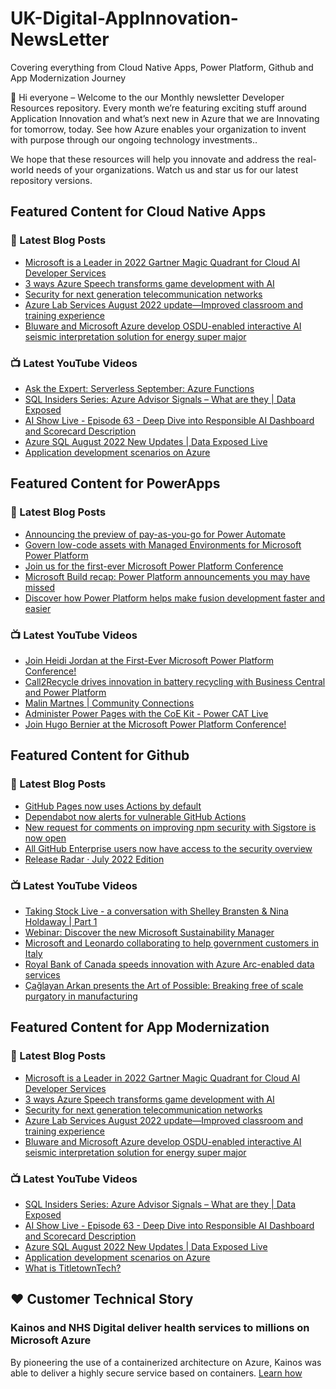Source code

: # UK-Digital-AppInnovation-NewsLetter

Covering everything from Cloud Native Apps, Power Platform, Github and App Modernization Journey

👋 Hi everyone – Welcome to the our Monthly newsletter Developer Resources repository. Every month we’re featuring exciting stuff around Application Innovation and what’s next new in Azure that we are Innovating for tomorrow, today. See how Azure enables your organization to invent with purpose through our ongoing technology investments..


We hope that these resources will help you innovate and address the real-world needs of your organizations. Watch us and star us for our latest repository versions.

## Featured Content for Cloud Native Apps


### 📝 Latest Blog Posts

    
<!-- BLOGCNA:START -->
- [Microsoft is a Leader in 2022 Gartner Magic Quadrant for Cloud AI Developer Services](https://azure.microsoft.com/blog/microsoft-is-a-leader-in-2022-gartner-magic-quadrant-for-cloud-ai-developer-services/)
- [3 ways Azure Speech transforms game development with AI](https://azure.microsoft.com/blog/3-ways-azure-speech-transforms-game-development-with-ai/)
- [Security for next generation telecommunication networks](https://azure.microsoft.com/blog/security-for-next-generation-telecommunication-networks/)
- [Azure Lab Services August 2022 update—Improved classroom and training experience](https://azure.microsoft.com/blog/azure-lab-services-august-2022-update-improved-classroom-and-training-experience/)
- [Bluware and Microsoft Azure develop OSDU-enabled interactive AI seismic interpretation solution for energy super major](https://azure.microsoft.com/blog/bluware-and-microsoft-azure-develop-osduenabled-interactive-ai-seismic-interpretation-solution-for-energy-super-major/)
<!-- BLOGCNA:END -->

### 📺 Latest YouTube Videos

 
<!-- YOUTUBECNA:START -->
- [Ask the Expert: Serverless September: Azure Functions](https://www.youtube.com/watch?v=wB5Va1a-MeY)
- [SQL Insiders Series: Azure Advisor Signals – What are they | Data Exposed](https://www.youtube.com/watch?v=LmQz7JmoiQs)
- [AI Show Live - Episode 63 - Deep Dive into Responsible AI Dashboard and Scorecard Description](https://www.youtube.com/watch?v=lVc187J25ig)
- [Azure SQL August 2022 New Updates | Data Exposed Live](https://www.youtube.com/watch?v=iaelwvd_xIc)
- [Application development scenarios on Azure](https://www.youtube.com/watch?v=rB30J_xjAa4)
<!-- YOUTUBECNA:END -->

##  Featured Content for PowerApps
### 📝 Latest Blog Posts
<!-- BLOGPOWER:START -->
- [Announcing the preview of pay-as-you-go for Power Automate](https://cloudblogs.microsoft.com/powerplatform/2022/07/21/announcing-the-preview-of-pay-as-you-go-for-power-automate/)
- [Govern low-code assets with Managed Environments for Microsoft Power Platform](https://cloudblogs.microsoft.com/powerplatform/2022/07/12/govern-low-code-assets-with-managed-environments-for-microsoft-power-platform/)
- [Join us for the first-ever Microsoft Power Platform Conference](https://cloudblogs.microsoft.com/powerplatform/2022/07/12/join-us-for-the-first-ever-microsoft-power-platform-conference/)
- [Microsoft Build recap: Power Platform announcements you may have missed](https://cloudblogs.microsoft.com/powerplatform/2022/05/31/microsoft-build-recap-power-platform-announcements-you-may-have-missed/)
- [Discover how Power Platform helps make fusion development faster and easier](https://cloudblogs.microsoft.com/powerplatform/2022/05/25/discover-how-power-platform-helps-make-fusion-development-faster-and-easier/)
<!-- BLOGPOWER:END -->
 ### 📺 Latest YouTube Videos
    
<!-- YOUTUBEPOWER:START -->
- [Join Heidi Jordan at the First-Ever Microsoft Power Platform Conference!](https://www.youtube.com/watch?v=UQ-yZwSX__Y)
- [Call2Recycle drives innovation in battery recycling with Business Central and Power Platform](https://www.youtube.com/watch?v=d6BQbhyXdYU)
- [Malin Martnes | Community Connections](https://www.youtube.com/watch?v=2L-kCWimgyk)
- [Administer Power Pages with the CoE Kit - Power CAT Live](https://www.youtube.com/watch?v=FrHSIqTRbg8)
- [Join Hugo Bernier at the Microsoft Power Platform Conference!](https://www.youtube.com/watch?v=_K66oG7wta4)
<!-- YOUTUBEPOWER:END -->

##  Featured Content for Github
### 📝 Latest Blog Posts
<!-- BLOGGITHUB:START -->
- [GitHub Pages now uses Actions by default](https://github.blog/2022-08-10-github-pages-now-uses-actions-by-default/)
- [Dependabot now alerts for vulnerable GitHub Actions](https://github.blog/2022-08-09-dependabot-now-alerts-for-vulnerable-github-actions/)
- [New request for comments on improving npm security with Sigstore is now open](https://github.blog/2022-08-08-new-request-for-comments-on-improving-npm-security-with-sigstore-is-now-open/)
- [All GitHub Enterprise users now have access to the security overview](https://github.blog/2022-08-08-all-github-enterprise-users-now-have-access-to-the-security-overview/)
- [Release Radar · July 2022 Edition](https://github.blog/2022-08-05-release-radar-jul-2022/)
<!-- BLOGGITHUB:END -->
### 📺 Latest YouTube Videos
<!-- YOUTUBEGITHUB:START -->
- [Taking Stock Live - a conversation with Shelley Bransten &amp; Nina Holdaway | Part 1](https://www.youtube.com/watch?v=TlcNW_K9k4s)
- [Webinar: Discover the new Microsoft Sustainability Manager](https://www.youtube.com/watch?v=az1Zkv6fFMc)
- [Microsoft and Leonardo collaborating to help government customers in Italy](https://www.youtube.com/watch?v=FPigM91F4vU)
- [Royal Bank of Canada speeds innovation with Azure Arc-enabled data services](https://www.youtube.com/watch?v=lYvzrMgdReI)
- [Çağlayan Arkan presents the Art of Possible: Breaking free of scale purgatory in manufacturing](https://www.youtube.com/watch?v=ae4MnQKviHE)
<!-- YOUTUBEGITHUB:END -->
##  Featured Content for App Modernization
### 📝 Latest Blog Posts
<!-- BLOGAPPMOD:START -->
- [Microsoft is a Leader in 2022 Gartner Magic Quadrant for Cloud AI Developer Services](https://azure.microsoft.com/blog/microsoft-is-a-leader-in-2022-gartner-magic-quadrant-for-cloud-ai-developer-services/)
- [3 ways Azure Speech transforms game development with AI](https://azure.microsoft.com/blog/3-ways-azure-speech-transforms-game-development-with-ai/)
- [Security for next generation telecommunication networks](https://azure.microsoft.com/blog/security-for-next-generation-telecommunication-networks/)
- [Azure Lab Services August 2022 update—Improved classroom and training experience](https://azure.microsoft.com/blog/azure-lab-services-august-2022-update-improved-classroom-and-training-experience/)
- [Bluware and Microsoft Azure develop OSDU-enabled interactive AI seismic interpretation solution for energy super major](https://azure.microsoft.com/blog/bluware-and-microsoft-azure-develop-osduenabled-interactive-ai-seismic-interpretation-solution-for-energy-super-major/)
<!-- BLOGAPPMOD:END -->
### 📺 Latest YouTube Videos
<!-- YOUTUBEAPPMOD:START -->
- [SQL Insiders Series: Azure Advisor Signals – What are they | Data Exposed](https://www.youtube.com/watch?v=LmQz7JmoiQs)
- [AI Show Live - Episode 63 - Deep Dive into Responsible AI Dashboard and Scorecard Description](https://www.youtube.com/watch?v=lVc187J25ig)
- [Azure SQL August 2022 New Updates | Data Exposed Live](https://www.youtube.com/watch?v=iaelwvd_xIc)
- [Application development scenarios on Azure](https://www.youtube.com/watch?v=rB30J_xjAa4)
- [What is TitletownTech?](https://www.youtube.com/watch?v=YtJCWdOuK2A)
<!-- YOUTUBEAPPMOD:END -->


## ♥️ Customer Technical Story 

### Kainos and NHS Digital deliver health services to millions on Microsoft Azure

By pioneering the use of a containerized architecture on Azure, Kainos was able to deliver a highly secure service based on containers. [Learn how](https://customers.microsoft.com/en-us/story/1368348549535774520-kainos-and-nhs-digital-deliver-health-services-to-millions-on-microsoft-azure)

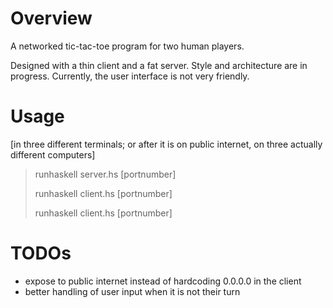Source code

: # Overview

A networked tic-tac-toe program for two human players.

Designed with a thin client and a fat server. Style and architecture are in progress. Currently, the user interface is not very friendly.

# Usage
[in three different terminals; or after it is on public internet, on three actually different computers]
> runhaskell server.hs [portnumber]
>
> runhaskell client.hs [portnumber]
>
> runhaskell client.hs [portnumber]

# TODOs
  - expose to public internet instead of hardcoding 0.0.0.0 in the client
  - better handling of user input when it is not their turn
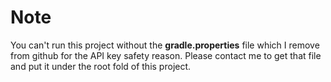 # Note
You can't run this project without the **gradle.properties** file which I remove from github for the API key safety reason. Please contact me to get that file and put it under the root fold of this project.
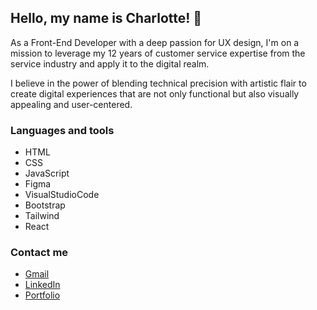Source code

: ## Hello, my name is Charlotte! 🤗
As a Front-End Developer with a deep passion for UX design, I'm on a mission to leverage my 12 years of customer service expertise from the service industry and apply it to the digital realm.

I believe in the power of blending technical precision with artistic flair to create digital experiences that are not only functional but also visually appealing and user-centered.

### Languages and tools
- HTML
- CSS
- JavaScript
- Figma
- VisualStudioCode
- Bootstrap
- Tailwind
- React

### Contact me
- <a href="mailto: charlottevalset@gmail.com">Gmail</a>
- [LinkedIn](https://www.linkedin.com/in/charlotte-valset-6195b521a/)
- [Portfolio](https://www.charlottevalset.no/)

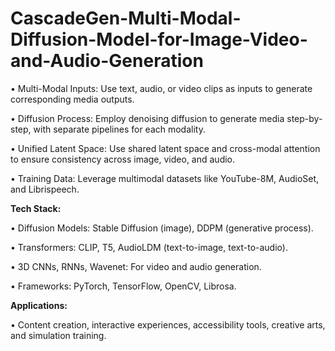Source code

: # CascadeGen-Multi-Modal-Diffusion-Model-for-Image-Video-and-Audio-Generation

• Multi-Modal Inputs: Use text, audio, or video clips as inputs to generate
corresponding media outputs.

• Diffusion Process: Employ denoising diffusion to generate media step-by-step, with
separate pipelines for each modality.

• Unified Latent Space: Use shared latent space and cross-modal attention to ensure
consistency across image, video, and audio.

• Training Data: Leverage multimodal datasets like YouTube-8M, AudioSet, and
Librispeech.

**Tech Stack:**

• Diffusion Models: Stable Diffusion (image), DDPM (generative process).

• Transformers: CLIP, T5, AudioLDM (text-to-image, text-to-audio).

• 3D CNNs, RNNs, Wavenet: For video and audio generation.

• Frameworks: PyTorch, TensorFlow, OpenCV, Librosa.

**Applications:**

• Content creation, interactive experiences, accessibility tools, creative arts, and
simulation training.
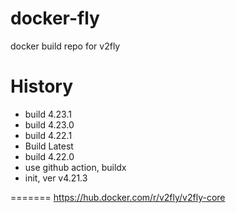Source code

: # docker-fly
docker build repo for v2fly

# History

* build 4.23.1
* build 4.23.0
* build 4.22.1
* Build Latest
* build 4.22.0
* use github action, buildx
* init, ver v4.21.3

=======
https://hub.docker.com/r/v2fly/v2fly-core
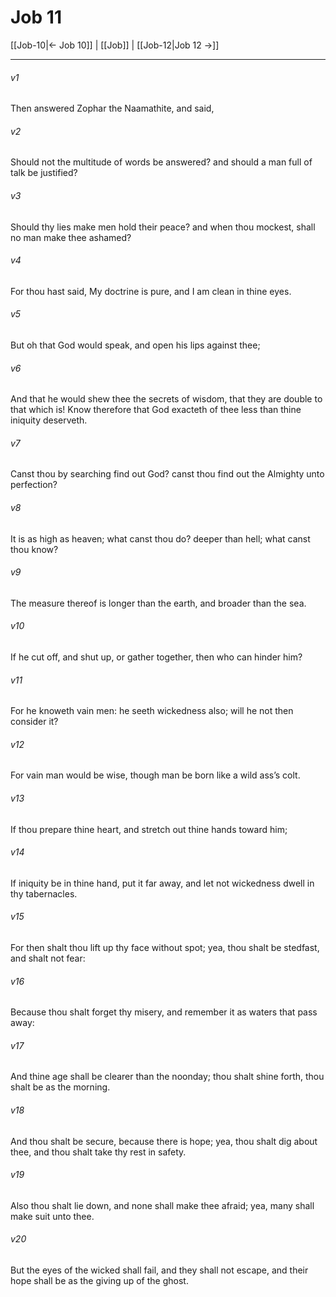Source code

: # Job 11

[[Job-10|← Job 10]] | [[Job]] | [[Job-12|Job 12 →]]
***

###### v1
Then answered Zophar the Naamathite, and said,
###### v2
Should not the multitude of words be answered? and should a man full of talk be justified?
###### v3
Should thy lies make men hold their peace? and when thou mockest, shall no man make thee ashamed?
###### v4
For thou hast said, My doctrine is pure, and I am clean in thine eyes.
###### v5
But oh that God would speak, and open his lips against thee;
###### v6
And that he would shew thee the secrets of wisdom, that they are double to that which is! Know therefore that God exacteth of thee less than thine iniquity deserveth.
###### v7
Canst thou by searching find out God? canst thou find out the Almighty unto perfection?
###### v8
It is as high as heaven; what canst thou do? deeper than hell; what canst thou know?
###### v9
The measure thereof is longer than the earth, and broader than the sea.
###### v10
If he cut off, and shut up, or gather together, then who can hinder him?
###### v11
For he knoweth vain men: he seeth wickedness also; will he not then consider it?
###### v12
For vain man would be wise, though man be born like a wild ass’s colt.
###### v13
If thou prepare thine heart, and stretch out thine hands toward him;
###### v14
If iniquity be in thine hand, put it far away, and let not wickedness dwell in thy tabernacles.
###### v15
For then shalt thou lift up thy face without spot; yea, thou shalt be stedfast, and shalt not fear:
###### v16
Because thou shalt forget thy misery, and remember it as waters that pass away:
###### v17
And thine age shall be clearer than the noonday; thou shalt shine forth, thou shalt be as the morning.
###### v18
And thou shalt be secure, because there is hope; yea, thou shalt dig about thee, and thou shalt take thy rest in safety.
###### v19
Also thou shalt lie down, and none shall make thee afraid; yea, many shall make suit unto thee.
###### v20
But the eyes of the wicked shall fail, and they shall not escape, and their hope shall be as the giving up of the ghost.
- - -
→ Task statement: Pick every line of the data that includes the string "shall".

→ Exercise output:
Should thy lies make men hold their peace? and when thou mockest, shall no man make thee ashamed?
And thine age shall be clearer than the noonday; thou shalt shine forth, thou shalt be as the morning.
Also thou shalt lie down, and none shall make thee afraid; yea, many shall make suit unto thee.
But the eyes of the wicked shall fail, and they shall not escape, and their hope shall be as the giving up of the ghost.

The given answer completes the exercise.